● **TASK PROMPT**
With no line left out, restate the data word for word.

● **MATERIAL TO PROCESS**
◆ ◆ ◆ ◆ ◆

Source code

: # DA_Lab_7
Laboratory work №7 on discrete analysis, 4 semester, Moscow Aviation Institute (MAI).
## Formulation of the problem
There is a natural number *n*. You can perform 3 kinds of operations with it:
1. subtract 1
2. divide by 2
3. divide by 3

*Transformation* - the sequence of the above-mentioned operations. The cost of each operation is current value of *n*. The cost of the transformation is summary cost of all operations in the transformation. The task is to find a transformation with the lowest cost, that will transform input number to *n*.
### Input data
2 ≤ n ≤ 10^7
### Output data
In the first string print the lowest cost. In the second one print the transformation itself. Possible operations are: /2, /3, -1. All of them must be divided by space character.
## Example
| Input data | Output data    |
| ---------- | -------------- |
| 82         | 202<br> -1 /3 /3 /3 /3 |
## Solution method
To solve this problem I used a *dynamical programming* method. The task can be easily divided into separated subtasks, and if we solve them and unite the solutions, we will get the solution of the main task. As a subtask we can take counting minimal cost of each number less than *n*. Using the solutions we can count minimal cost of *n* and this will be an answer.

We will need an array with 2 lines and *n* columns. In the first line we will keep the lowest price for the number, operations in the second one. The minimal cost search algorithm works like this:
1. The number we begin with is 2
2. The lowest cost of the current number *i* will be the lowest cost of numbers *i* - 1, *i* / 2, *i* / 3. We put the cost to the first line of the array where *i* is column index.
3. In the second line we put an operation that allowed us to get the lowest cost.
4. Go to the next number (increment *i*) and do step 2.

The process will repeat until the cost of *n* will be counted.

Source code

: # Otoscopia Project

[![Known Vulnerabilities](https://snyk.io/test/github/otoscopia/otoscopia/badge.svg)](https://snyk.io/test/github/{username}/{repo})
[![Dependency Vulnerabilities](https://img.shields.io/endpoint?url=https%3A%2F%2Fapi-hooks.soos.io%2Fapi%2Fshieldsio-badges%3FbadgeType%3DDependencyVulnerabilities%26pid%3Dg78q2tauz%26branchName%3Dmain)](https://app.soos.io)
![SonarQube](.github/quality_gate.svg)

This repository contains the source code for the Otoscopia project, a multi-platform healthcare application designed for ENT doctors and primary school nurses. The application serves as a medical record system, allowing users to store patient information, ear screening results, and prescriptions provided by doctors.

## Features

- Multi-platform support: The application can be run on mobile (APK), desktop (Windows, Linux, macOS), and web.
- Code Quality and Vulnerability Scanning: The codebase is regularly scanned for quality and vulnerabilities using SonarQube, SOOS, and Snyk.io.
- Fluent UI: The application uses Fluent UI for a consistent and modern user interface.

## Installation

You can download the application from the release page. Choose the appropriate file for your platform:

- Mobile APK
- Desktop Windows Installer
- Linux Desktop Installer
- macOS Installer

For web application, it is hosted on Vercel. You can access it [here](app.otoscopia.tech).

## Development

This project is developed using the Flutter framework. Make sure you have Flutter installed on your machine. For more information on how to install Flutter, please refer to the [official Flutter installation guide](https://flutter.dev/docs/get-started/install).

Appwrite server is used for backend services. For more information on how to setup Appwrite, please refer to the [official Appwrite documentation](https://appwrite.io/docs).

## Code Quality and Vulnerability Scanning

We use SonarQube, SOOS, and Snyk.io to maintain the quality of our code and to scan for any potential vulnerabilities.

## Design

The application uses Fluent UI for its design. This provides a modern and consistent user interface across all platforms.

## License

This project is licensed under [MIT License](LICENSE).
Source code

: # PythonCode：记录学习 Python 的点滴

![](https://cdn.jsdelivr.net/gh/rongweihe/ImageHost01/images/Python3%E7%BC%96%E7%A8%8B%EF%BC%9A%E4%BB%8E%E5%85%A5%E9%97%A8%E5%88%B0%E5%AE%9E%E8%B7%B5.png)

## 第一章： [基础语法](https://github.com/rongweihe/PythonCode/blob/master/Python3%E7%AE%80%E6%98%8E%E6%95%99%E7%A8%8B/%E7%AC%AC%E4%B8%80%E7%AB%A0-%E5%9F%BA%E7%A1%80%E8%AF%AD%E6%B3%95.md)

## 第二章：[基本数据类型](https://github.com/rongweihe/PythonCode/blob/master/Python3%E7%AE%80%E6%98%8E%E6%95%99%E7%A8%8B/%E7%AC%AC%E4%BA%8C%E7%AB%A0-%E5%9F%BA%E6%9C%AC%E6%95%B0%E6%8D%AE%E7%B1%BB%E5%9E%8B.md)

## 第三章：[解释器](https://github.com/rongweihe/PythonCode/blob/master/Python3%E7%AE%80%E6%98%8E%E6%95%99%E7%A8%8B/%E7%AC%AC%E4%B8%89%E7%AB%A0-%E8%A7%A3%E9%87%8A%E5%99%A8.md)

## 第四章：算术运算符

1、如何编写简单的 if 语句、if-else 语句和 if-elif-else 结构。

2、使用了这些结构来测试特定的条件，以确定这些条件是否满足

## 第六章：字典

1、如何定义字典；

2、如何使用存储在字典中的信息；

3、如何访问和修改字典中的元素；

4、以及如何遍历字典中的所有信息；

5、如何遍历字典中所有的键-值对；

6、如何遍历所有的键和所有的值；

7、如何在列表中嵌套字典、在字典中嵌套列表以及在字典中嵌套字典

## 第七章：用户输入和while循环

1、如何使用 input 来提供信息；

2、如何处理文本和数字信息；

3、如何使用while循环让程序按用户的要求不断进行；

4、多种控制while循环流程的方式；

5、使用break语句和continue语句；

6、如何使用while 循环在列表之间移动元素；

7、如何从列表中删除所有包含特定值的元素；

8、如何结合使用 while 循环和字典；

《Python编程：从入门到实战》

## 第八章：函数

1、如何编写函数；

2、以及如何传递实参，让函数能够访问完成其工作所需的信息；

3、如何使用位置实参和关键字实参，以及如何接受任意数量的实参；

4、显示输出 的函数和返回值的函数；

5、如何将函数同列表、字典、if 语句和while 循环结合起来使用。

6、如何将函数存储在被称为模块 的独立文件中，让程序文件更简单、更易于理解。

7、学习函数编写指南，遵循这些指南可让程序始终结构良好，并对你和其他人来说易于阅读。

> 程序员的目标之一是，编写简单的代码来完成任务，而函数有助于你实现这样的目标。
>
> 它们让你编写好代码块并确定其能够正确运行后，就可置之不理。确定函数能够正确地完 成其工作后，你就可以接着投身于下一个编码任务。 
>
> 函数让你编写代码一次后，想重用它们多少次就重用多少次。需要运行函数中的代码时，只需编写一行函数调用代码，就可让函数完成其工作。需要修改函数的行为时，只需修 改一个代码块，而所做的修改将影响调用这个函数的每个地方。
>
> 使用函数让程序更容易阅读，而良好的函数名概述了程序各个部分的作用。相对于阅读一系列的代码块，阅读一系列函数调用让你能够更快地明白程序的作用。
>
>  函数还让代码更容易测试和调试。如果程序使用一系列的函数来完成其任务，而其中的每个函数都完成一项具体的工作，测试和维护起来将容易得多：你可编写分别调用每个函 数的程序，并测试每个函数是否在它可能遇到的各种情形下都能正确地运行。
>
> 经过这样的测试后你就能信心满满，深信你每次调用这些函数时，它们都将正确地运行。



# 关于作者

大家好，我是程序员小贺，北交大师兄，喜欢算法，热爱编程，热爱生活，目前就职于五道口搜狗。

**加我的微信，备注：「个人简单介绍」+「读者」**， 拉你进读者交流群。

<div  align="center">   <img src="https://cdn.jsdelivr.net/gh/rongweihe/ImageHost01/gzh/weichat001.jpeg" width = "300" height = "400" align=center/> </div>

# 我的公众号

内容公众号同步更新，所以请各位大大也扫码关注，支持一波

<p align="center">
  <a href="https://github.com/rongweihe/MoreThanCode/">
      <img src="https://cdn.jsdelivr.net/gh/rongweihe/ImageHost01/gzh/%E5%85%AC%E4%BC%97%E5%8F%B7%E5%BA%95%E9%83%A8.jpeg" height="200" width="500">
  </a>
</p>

◆ ◆ ◆ ◆ ◆

● **THE COMPLETED TASK**
Source code

: # DA_Lab_7
Laboratory work №7 on discrete analysis, 4 semester, Moscow Aviation Institute (MAI).
## Formulation of the problem
There is a natural number *n*. You can perform 3 kinds of operations with it:
1. subtract 1
2. divide by 2
3. divide by 3

*Transformation* - the sequence of the above-mentioned operations. The cost of each operation is current value of *n*. The cost of the transformation is summary cost of all operations in the transformation. The task is to find a transformation with the lowest cost, that will transform input number to *n*.
### Input data
2 ≤ n ≤ 10^7
### Output data
In the first string print the lowest cost. In the second one print the transformation itself. Possible operations are: /2, /3, -1. All of them must be divided by space character.
## Example
| Input data | Output data    |
| ---------- | -------------- |
| 82         | 202<br> -1 /3 /3 /3 /3 |
## Solution method
To solve this problem I used a *dynamical programming* method. The task can be easily divided into separated subtasks, and if we solve them and unite the solutions, we will get the solution of the main task. As a subtask we can take counting minimal cost of each number less than *n*. Using the solutions we can count minimal cost of *n* and this will be an answer.

We will need an array with 2 lines and *n* columns. In the first line we will keep the lowest price for the number, operations in the second one. The minimal cost search algorithm works like this:
1. The number we begin with is 2
2. The lowest cost of the current number *i* will be the lowest cost of numbers *i* - 1, *i* / 2, *i* / 3. We put the cost to the first line of the array where *i* is column index.
3. In the second line we put an operation that allowed us to get the lowest cost.
4. Go to the next number (increment *i*) and do step 2.

The process will repeat until the cost of *n* will be counted.

Source code

: # Otoscopia Project

[![Known Vulnerabilities](https://snyk.io/test/github/otoscopia/otoscopia/badge.svg)](https://snyk.io/test/github/{username}/{repo})
[![Dependency Vulnerabilities](https://img.shields.io/endpoint?url=https%3A%2F%2Fapi-hooks.soos.io%2Fapi%2Fshieldsio-badges%3FbadgeType%3DDependencyVulnerabilities%26pid%3Dg78q2tauz%26branchName%3Dmain)](https://app.soos.io)
![SonarQube](.github/quality_gate.svg)

This repository contains the source code for the Otoscopia project, a multi-platform healthcare application designed for ENT doctors and primary school nurses. The application serves as a medical record system, allowing users to store patient information, ear screening results, and prescriptions provided by doctors.

## Features

- Multi-platform support: The application can be run on mobile (APK), desktop (Windows, Linux, macOS), and web.
- Code Quality and Vulnerability Scanning: The codebase is regularly scanned for quality and vulnerabilities using SonarQube, SOOS, and Snyk.io.
- Fluent UI: The application uses Fluent UI for a consistent and modern user interface.

## Installation

You can download the application from the release page. Choose the appropriate file for your platform:

- Mobile APK
- Desktop Windows Installer
- Linux Desktop Installer
- macOS Installer

For web application, it is hosted on Vercel. You can access it [here](app.otoscopia.tech).

## Development

This project is developed using the Flutter framework. Make sure you have Flutter installed on your machine. For more information on how to install Flutter, please refer to the [official Flutter installation guide](https://flutter.dev/docs/get-started/install).

Appwrite server is used for backend services. For more information on how to setup Appwrite, please refer to the [official Appwrite documentation](https://appwrite.io/docs).

## Code Quality and Vulnerability Scanning

We use SonarQube, SOOS, and Snyk.io to maintain the quality of our code and to scan for any potential vulnerabilities.

## Design

The application uses Fluent UI for its design. This provides a modern and consistent user interface across all platforms.

## License

This project is licensed under [MIT License](LICENSE).
Source code

: # PythonCode：记录学习 Python 的点滴

![](https://cdn.jsdelivr.net/gh/rongweihe/ImageHost01/images/Python3%E7%BC%96%E7%A8%8B%EF%BC%9A%E4%BB%8E%E5%85%A5%E9%97%A8%E5%88%B0%E5%AE%9E%E8%B7%B5.png)

## 第一章： [基础语法](https://github.com/rongweihe/PythonCode/blob/master/Python3%E7%AE%80%E6%98%8E%E6%95%99%E7%A8%8B/%E7%AC%AC%E4%B8%80%E7%AB%A0-%E5%9F%BA%E7%A1%80%E8%AF%AD%E6%B3%95.md)

## 第二章：[基本数据类型](https://github.com/rongweihe/PythonCode/blob/master/Python3%E7%AE%80%E6%98%8E%E6%95%99%E7%A8%8B/%E7%AC%AC%E4%BA%8C%E7%AB%A0-%E5%9F%BA%E6%9C%AC%E6%95%B0%E6%8D%AE%E7%B1%BB%E5%9E%8B.md)

## 第三章：[解释器](https://github.com/rongweihe/PythonCode/blob/master/Python3%E7%AE%80%E6%98%8E%E6%95%99%E7%A8%8B/%E7%AC%AC%E4%B8%89%E7%AB%A0-%E8%A7%A3%E9%87%8A%E5%99%A8.md)

## 第四章：算术运算符

1、如何编写简单的 if 语句、if-else 语句和 if-elif-else 结构。

2、使用了这些结构来测试特定的条件，以确定这些条件是否满足

## 第六章：字典

1、如何定义字典；

2、如何使用存储在字典中的信息；

3、如何访问和修改字典中的元素；

4、以及如何遍历字典中的所有信息；

5、如何遍历字典中所有的键-值对；

6、如何遍历所有的键和所有的值；

7、如何在列表中嵌套字典、在字典中嵌套列表以及在字典中嵌套字典

## 第七章：用户输入和while循环

1、如何使用 input 来提供信息；

2、如何处理文本和数字信息；

3、如何使用while循环让程序按用户的要求不断进行；

4、多种控制while循环流程的方式；

5、使用break语句和continue语句；

6、如何使用while 循环在列表之间移动元素；

7、如何从列表中删除所有包含特定值的元素；

8、如何结合使用 while 循环和字典；

《Python编程：从入门到实战》

## 第八章：函数

1、如何编写函数；

2、以及如何传递实参，让函数能够访问完成其工作所需的信息；

3、如何使用位置实参和关键字实参，以及如何接受任意数量的实参；

4、显示输出 的函数和返回值的函数；

5、如何将函数同列表、字典、if 语句和while 循环结合起来使用。

6、如何将函数存储在被称为模块 的独立文件中，让程序文件更简单、更易于理解。

7、学习函数编写指南，遵循这些指南可让程序始终结构良好，并对你和其他人来说易于阅读。

> 程序员的目标之一是，编写简单的代码来完成任务，而函数有助于你实现这样的目标。
>
> 它们让你编写好代码块并确定其能够正确运行后，就可置之不理。确定函数能够正确地完 成其工作后，你就可以接着投身于下一个编码任务。 
>
> 函数让你编写代码一次后，想重用它们多少次就重用多少次。需要运行函数中的代码时，只需编写一行函数调用代码，就可让函数完成其工作。需要修改函数的行为时，只需修 改一个代码块，而所做的修改将影响调用这个函数的每个地方。
>
> 使用函数让程序更容易阅读，而良好的函数名概述了程序各个部分的作用。相对于阅读一系列的代码块，阅读一系列函数调用让你能够更快地明白程序的作用。
>
>  函数还让代码更容易测试和调试。如果程序使用一系列的函数来完成其任务，而其中的每个函数都完成一项具体的工作，测试和维护起来将容易得多：你可编写分别调用每个函 数的程序，并测试每个函数是否在它可能遇到的各种情形下都能正确地运行。
>
> 经过这样的测试后你就能信心满满，深信你每次调用这些函数时，它们都将正确地运行。



# 关于作者

大家好，我是程序员小贺，北交大师兄，喜欢算法，热爱编程，热爱生活，目前就职于五道口搜狗。

**加我的微信，备注：「个人简单介绍」+「读者」**， 拉你进读者交流群。

<div  align="center">   <img src="https://cdn.jsdelivr.net/gh/rongweihe/ImageHost01/gzh/weichat001.jpeg" width = "300" height = "400" align=center/> </div>

# 我的公众号

内容公众号同步更新，所以请各位大大也扫码关注，支持一波

<p align="center">
  <a href="https://github.com/rongweihe/MoreThanCode/">
      <img src="https://cdn.jsdelivr.net/gh/rongweihe/ImageHost01/gzh/%E5%85%AC%E4%BC%97%E5%8F%B7%E5%BA%95%E9%83%A8.jpeg" height="200" width="500">
  </a>
</p>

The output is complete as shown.